**PROBLEM DETAILS**
Look below for the line that contains "## 委托（Delegation）", then copy it and each following line exactly, through and including the line that contains "### Data loading".

**EXERCISE MATERIALS**
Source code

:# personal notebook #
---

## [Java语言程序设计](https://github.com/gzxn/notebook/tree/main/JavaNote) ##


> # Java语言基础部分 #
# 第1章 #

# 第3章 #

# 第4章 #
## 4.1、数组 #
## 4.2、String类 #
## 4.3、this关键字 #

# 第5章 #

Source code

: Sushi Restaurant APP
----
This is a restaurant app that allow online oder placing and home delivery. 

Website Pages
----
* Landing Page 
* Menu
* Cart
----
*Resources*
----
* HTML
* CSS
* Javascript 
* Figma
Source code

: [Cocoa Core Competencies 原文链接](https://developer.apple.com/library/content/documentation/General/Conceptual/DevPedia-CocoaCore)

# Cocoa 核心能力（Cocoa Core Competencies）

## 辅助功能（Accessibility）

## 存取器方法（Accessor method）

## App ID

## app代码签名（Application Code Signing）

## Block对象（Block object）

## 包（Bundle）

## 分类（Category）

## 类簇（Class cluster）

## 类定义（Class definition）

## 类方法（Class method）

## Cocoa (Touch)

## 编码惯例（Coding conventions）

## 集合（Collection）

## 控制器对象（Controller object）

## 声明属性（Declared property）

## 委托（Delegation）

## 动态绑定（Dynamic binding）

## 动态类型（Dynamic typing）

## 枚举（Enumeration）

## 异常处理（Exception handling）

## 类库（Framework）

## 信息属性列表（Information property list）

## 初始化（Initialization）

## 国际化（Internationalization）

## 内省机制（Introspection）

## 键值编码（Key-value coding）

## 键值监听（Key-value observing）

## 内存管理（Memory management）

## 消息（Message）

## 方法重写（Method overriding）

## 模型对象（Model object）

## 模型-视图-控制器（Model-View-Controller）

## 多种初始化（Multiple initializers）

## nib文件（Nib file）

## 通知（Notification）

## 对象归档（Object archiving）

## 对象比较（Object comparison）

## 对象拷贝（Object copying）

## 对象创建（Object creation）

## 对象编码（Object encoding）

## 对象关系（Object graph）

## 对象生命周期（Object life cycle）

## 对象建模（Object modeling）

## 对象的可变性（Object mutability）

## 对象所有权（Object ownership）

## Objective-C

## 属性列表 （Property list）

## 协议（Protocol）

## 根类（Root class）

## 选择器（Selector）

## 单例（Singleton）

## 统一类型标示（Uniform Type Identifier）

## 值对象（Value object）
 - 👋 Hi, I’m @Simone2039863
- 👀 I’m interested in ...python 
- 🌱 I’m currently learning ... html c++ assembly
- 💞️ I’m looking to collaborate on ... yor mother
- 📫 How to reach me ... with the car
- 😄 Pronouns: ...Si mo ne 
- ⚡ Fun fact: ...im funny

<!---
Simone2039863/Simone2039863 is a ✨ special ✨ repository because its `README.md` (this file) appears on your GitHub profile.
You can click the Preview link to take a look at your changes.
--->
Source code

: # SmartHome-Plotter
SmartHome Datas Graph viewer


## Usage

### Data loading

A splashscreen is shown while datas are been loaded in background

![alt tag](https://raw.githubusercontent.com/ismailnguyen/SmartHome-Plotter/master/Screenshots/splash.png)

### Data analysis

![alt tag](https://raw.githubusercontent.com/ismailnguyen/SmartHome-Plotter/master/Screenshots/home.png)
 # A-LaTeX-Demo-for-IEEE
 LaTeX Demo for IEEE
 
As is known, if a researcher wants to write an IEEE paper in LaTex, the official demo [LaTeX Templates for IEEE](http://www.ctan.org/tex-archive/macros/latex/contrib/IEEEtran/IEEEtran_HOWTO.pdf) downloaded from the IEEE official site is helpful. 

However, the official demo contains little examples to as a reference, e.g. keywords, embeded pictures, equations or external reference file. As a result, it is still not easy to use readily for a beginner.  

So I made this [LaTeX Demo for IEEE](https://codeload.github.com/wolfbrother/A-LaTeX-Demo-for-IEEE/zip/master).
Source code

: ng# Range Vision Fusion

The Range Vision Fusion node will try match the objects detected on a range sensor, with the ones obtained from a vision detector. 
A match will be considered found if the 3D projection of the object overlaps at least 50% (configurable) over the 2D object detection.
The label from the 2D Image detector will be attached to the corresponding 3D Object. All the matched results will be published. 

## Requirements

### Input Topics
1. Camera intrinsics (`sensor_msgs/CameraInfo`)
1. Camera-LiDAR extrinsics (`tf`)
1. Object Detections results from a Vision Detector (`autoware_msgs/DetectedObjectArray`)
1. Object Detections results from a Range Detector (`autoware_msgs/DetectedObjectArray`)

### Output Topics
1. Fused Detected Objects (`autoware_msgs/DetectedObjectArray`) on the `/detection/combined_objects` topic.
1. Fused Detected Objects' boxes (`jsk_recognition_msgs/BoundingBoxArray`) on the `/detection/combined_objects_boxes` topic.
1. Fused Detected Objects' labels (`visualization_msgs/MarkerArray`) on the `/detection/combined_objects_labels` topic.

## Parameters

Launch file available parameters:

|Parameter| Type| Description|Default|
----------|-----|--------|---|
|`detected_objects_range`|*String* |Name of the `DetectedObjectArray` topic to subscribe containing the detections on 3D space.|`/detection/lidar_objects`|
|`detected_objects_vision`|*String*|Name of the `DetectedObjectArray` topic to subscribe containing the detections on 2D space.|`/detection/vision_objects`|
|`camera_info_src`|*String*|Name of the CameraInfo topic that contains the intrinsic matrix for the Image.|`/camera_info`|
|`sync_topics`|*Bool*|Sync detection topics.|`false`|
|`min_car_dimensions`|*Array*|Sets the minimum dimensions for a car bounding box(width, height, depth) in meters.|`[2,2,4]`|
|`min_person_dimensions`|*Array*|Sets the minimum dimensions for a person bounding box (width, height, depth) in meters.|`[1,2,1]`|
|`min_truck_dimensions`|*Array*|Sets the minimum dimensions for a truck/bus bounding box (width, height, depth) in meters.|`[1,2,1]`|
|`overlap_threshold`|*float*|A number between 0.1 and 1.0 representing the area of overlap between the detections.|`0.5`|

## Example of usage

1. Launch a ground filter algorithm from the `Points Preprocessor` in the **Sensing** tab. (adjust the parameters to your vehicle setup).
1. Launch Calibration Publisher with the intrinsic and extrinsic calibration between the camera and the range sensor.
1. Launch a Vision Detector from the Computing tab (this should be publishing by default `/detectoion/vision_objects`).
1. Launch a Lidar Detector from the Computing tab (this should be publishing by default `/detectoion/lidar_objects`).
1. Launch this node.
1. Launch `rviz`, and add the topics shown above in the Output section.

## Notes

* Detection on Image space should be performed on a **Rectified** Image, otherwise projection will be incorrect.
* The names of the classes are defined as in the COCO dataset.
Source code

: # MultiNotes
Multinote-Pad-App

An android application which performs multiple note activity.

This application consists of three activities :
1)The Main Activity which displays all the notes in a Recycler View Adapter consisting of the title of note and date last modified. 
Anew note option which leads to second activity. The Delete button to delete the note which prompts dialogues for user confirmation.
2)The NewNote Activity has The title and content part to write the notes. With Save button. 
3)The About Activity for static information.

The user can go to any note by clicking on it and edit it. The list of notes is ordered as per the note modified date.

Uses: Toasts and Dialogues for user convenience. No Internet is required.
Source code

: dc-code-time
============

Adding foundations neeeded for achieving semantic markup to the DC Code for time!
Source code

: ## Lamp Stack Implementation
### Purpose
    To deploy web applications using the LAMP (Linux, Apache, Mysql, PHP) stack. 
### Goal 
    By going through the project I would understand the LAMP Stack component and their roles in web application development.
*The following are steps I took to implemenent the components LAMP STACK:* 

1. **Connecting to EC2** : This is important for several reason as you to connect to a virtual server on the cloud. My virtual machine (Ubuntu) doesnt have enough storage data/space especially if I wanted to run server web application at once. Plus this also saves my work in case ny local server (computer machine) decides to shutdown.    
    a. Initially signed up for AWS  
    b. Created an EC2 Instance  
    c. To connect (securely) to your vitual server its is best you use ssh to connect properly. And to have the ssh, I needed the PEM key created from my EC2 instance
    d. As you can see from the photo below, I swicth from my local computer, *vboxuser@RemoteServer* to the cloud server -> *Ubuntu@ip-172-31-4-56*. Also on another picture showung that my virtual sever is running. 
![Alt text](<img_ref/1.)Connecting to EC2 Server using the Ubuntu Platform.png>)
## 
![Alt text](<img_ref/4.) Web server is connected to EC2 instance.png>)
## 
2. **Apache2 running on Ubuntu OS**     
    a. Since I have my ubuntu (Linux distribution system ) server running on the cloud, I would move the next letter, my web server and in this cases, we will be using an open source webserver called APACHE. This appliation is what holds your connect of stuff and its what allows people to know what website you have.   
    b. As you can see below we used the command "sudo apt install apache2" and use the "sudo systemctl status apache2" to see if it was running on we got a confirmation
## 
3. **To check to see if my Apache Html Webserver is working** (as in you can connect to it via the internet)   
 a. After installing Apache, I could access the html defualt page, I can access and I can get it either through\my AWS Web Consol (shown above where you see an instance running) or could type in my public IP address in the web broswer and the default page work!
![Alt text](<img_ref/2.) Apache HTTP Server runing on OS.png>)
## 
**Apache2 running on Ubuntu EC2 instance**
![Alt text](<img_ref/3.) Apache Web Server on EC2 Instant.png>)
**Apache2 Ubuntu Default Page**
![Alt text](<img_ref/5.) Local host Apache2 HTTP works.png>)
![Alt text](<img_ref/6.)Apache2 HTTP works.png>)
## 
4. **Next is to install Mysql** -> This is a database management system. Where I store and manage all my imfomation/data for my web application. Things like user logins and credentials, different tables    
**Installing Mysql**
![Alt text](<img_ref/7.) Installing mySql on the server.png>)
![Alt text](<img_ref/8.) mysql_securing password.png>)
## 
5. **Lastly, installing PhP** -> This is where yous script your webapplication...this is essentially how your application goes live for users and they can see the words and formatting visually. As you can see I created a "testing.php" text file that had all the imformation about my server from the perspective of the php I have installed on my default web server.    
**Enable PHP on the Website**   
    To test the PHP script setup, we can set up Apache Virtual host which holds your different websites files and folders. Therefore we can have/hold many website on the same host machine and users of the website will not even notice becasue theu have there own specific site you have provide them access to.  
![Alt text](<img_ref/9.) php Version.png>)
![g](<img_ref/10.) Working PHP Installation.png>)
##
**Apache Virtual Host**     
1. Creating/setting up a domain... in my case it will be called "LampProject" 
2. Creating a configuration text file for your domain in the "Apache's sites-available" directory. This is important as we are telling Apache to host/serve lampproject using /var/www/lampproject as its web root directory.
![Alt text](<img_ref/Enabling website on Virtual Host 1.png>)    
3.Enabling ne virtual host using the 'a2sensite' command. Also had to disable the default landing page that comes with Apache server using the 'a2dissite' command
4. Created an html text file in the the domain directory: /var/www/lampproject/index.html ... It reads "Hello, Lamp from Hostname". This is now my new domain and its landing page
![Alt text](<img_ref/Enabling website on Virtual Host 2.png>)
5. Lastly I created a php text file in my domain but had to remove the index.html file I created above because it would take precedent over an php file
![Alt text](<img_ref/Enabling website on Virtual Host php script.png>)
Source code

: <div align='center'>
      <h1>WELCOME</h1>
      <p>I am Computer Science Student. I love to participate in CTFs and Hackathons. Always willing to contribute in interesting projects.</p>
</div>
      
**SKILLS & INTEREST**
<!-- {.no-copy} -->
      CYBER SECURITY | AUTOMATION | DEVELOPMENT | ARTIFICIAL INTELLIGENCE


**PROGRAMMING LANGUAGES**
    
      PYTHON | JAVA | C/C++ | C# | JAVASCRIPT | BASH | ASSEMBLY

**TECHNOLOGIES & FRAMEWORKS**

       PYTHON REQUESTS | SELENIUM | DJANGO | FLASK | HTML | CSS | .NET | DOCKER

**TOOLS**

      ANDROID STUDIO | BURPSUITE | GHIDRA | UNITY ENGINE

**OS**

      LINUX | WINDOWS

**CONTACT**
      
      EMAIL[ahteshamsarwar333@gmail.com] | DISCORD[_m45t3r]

**TASK RESULT**
## 委托（Delegation）

## 动态绑定（Dynamic binding）

## 动态类型（Dynamic typing）

## 枚举（Enumeration）

## 异常处理（Exception handling）

## 类库（Framework）

## 信息属性列表（Information property list）

## 初始化（Initialization）

## 国际化（Internationalization）

## 内省机制（Introspection）

## 键值编码（Key-value coding）

## 键值监听（Key-value observing）

## 内存管理（Memory management）

## 消息（Message）

## 方法重写（Method overriding）

## 模型对象（Model object）

## 模型-视图-控制器（Model-View-Controller）

## 多种初始化（Multiple initializers）

## nib文件（Nib file）

## 通知（Notification）

## 对象归档（Object archiving）

## 对象比较（Object comparison）

## 对象拷贝（Object copying）

## 对象创建（Object creation）

## 对象编码（Object encoding）

## 对象关系（Object graph）

## 对象生命周期（Object life cycle）

## 对象建模（Object modeling）

## 对象的可变性（Object mutability）

## 对象所有权（Object ownership）

## Objective-C

## 属性列表 （Property list）

## 协议（Protocol）

## 根类（Root class）

## 选择器（Selector）

## 单例（Singleton）

## 统一类型标示（Uniform Type Identifier）

## 值对象（Value object）
 - 👋 Hi, I’m @Simone2039863
- 👀 I’m interested in ...python 
- 🌱 I’m currently learning ... html c++ assembly
- 💞️ I’m looking to collaborate on ... yor mother
- 📫 How to reach me ... with the car
- 😄 Pronouns: ...Si mo ne 
- ⚡ Fun fact: ...im funny

<!---
Simone2039863/Simone2039863 is a ✨ special ✨ repository because its `README.md` (this file) appears on your GitHub profile.
You can click the Preview link to take a look at your changes.
--->
Source code

: # SmartHome-Plotter
SmartHome Datas Graph viewer


## Usage

### Data loading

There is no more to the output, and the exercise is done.